Place each new bullet under the best‑fit section. Keep bullets concise and actionable.

Memory Update Template

For each significant insight, add structured entries:

## [Domain/Pattern Category]

### [Specific Context or Pattern Name]

**Context**: [When this applies]

**Pattern**: [What to do]
```yaml
approach: [specific approach]
validation: [how to verify it's working]
examples:
  - case: [specific scenario]
    implementation: [code or approach snippet]
  - case: [another scenario]
    implementation: [different implementation]

Avoid: [Anti-patterns or common mistakes]

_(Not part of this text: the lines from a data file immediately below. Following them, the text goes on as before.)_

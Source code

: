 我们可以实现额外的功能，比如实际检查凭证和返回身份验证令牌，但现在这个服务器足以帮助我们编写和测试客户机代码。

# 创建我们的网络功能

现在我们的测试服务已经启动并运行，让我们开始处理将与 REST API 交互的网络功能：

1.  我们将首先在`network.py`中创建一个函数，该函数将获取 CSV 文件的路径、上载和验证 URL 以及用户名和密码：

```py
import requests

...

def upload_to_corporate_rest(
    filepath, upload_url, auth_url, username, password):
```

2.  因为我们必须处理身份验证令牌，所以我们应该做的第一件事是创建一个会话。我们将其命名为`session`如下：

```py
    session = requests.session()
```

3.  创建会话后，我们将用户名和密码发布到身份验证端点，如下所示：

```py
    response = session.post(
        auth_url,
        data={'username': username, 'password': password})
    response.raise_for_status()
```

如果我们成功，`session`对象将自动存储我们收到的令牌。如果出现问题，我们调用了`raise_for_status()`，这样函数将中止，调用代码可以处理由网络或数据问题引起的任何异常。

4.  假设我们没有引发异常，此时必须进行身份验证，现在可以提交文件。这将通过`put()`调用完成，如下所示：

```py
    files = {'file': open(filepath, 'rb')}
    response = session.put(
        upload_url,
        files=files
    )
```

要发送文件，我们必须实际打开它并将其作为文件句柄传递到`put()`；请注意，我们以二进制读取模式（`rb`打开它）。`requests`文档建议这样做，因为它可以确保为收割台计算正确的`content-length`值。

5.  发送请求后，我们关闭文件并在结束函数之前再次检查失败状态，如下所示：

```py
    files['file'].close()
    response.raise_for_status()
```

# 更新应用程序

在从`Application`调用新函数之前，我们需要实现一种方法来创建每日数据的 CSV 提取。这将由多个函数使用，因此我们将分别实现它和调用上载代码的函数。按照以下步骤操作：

  • [mistake 1]: [why it’s problematic]
  • [mistake 2]: [specific issues caused]

Confidence: [High/Medium/Low based on evidence quality]

Source: [reflection/critique/experience date]

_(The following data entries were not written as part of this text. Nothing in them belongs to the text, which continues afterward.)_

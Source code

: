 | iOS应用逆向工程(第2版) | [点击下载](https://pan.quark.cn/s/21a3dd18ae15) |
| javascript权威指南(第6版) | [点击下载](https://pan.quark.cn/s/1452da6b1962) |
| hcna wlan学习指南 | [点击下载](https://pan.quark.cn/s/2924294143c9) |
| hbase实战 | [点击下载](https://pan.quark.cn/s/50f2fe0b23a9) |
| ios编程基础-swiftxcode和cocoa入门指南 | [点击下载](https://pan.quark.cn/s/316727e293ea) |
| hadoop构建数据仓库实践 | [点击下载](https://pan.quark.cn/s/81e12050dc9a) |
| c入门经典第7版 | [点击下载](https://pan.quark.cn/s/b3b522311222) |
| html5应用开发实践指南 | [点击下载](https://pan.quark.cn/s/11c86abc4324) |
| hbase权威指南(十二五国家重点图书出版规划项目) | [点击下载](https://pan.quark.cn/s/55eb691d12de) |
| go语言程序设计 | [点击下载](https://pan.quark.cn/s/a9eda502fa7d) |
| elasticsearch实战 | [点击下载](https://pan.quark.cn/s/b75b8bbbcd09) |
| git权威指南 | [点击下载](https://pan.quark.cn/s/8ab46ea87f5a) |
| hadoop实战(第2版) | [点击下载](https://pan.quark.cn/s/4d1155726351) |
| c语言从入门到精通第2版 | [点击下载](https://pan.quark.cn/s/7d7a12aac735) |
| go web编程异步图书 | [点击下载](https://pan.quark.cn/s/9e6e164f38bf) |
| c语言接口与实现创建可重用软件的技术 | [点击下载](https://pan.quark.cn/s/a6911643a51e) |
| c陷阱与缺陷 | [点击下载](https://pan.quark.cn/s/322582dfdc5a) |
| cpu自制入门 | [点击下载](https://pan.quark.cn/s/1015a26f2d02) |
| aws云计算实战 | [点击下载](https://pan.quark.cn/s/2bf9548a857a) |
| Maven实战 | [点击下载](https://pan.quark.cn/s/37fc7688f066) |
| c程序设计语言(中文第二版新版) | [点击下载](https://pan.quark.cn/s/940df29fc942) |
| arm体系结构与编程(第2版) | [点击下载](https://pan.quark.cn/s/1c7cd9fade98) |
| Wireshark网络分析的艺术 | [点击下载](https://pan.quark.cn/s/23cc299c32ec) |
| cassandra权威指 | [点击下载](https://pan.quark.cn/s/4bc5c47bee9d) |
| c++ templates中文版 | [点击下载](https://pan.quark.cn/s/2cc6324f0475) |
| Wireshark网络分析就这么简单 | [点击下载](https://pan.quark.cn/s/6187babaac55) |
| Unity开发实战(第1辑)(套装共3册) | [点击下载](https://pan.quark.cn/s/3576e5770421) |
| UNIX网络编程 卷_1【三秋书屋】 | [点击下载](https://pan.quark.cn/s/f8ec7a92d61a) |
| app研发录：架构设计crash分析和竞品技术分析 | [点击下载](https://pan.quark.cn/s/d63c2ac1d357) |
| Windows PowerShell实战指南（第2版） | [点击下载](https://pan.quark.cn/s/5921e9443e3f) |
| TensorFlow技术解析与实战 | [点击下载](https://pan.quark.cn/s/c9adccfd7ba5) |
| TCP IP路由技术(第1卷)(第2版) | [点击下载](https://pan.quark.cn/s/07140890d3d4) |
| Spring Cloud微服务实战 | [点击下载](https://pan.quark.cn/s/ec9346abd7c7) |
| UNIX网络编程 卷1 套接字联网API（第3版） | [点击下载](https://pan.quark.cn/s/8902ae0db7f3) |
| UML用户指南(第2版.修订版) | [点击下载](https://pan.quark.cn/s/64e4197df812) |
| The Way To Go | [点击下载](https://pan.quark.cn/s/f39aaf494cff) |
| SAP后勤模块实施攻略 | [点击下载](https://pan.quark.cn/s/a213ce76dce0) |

Phase 4: Memory Validation

Quality Gates (Must Pass)

After updating CLAUDE.md:

  1. Coherence Check:

    • Do new entries fit with existing context?
    • Are there any contradictions introduced?
    • Is the structure still logical and navigable?
  2. Actionability Test: A developer should be able to use the bullet immediately

    • Could a future agent use this guidance effectively?
    • Are examples concrete enough?
    • Are success/failure criteria clear?
  3. Consolidation Review: No near‑duplicates; consolidate wording if similar exists

    • Can similar insights be grouped together?
    • Are there duplicate concepts that should be merged?
    • Is anything too verbose or too vague?
  4. Scoped: Names technologies, files, or flows when relevant

  5. Evidence‑backed: Derived from reflection/critique/tests or official docs

Memory Quality Indicators

Track the effectiveness of memory updates:

Successful Memory Patterns
  • Specific Thresholds: “Use pagination for lists >50 items”
  • Contextual Patterns: “When user mentions performance, always measure first”
  • Failure Prevention: “Always validate input before database operations”
  • Domain Language: “In this system, ‘customer’ means active subscribers only”
Memory Anti-Patterns to Avoid
  • Vague Guidelines: “Write good code” (not actionable)
  • Personal Preferences: “I like functional style” (not universal)
  • Outdated Context: “Use jQuery for DOM manipulation” (may be obsolete)
  • Over-Generalization: “Always use microservices” (ignores context)
Implementation Notes
  1. Incremental Updates: Add insights gradually rather than massive rewrites
  2. Evidence-Based: Only memorize patterns with clear supporting evidence
  3. Context-Aware: Consider project phase, team size, constraints when curating
  4. Version Awareness: Note when insights become obsolete due to tech changes
  5. Cross-Reference: Link related concepts within CLAUDE.md for better navigation
Expected Outcomes

After effective memory consolidation:

  • Faster Problem Recognition: Agent quickly identifies similar patterns
  • Better Solution Quality: Leverages proven approaches from past success
  • Fewer Repeated Mistakes: Avoids anti-patterns that caused issues before
  • Domain Fluency: Uses correct terminology and understands business context
  • Quality Consistency: Applies learned quality standards automatically

Usage

# Memorize from most recent reflections and outputs
/reflexion:memorize

# Dry‑run: show proposed bullets without writing to CLAUDE.md
/reflexion:memorize --dry-run

# Limit number of bullets
/reflexion:memorize --max=5

# Target a specific section
/reflexion:memorize --section="Verification Checklist"

# Choose source
/reflexion:memorize --source=last|selection|chat:<id>

Output

  1. Short summary of additions (counts by section)
  2. Confirmation that CLAUDE.md was created/updated

Notes

  • This command is the counterpart to /reflexion:reflect: reflect → curate → memorize.
  • The design follows ACE to avoid brevity bias and context collapse by accumulating granular, organized knowledge over time (https://arxiv.org/pdf/2510.04618).
  • Do not overwrite or compress existing context; only add high‑signal bullets.

Remember: The goal is not to memorize everything, but to curate high-impact insights that consistently improve future agent performance. Quality over quantity – each memory should make future work measurably better.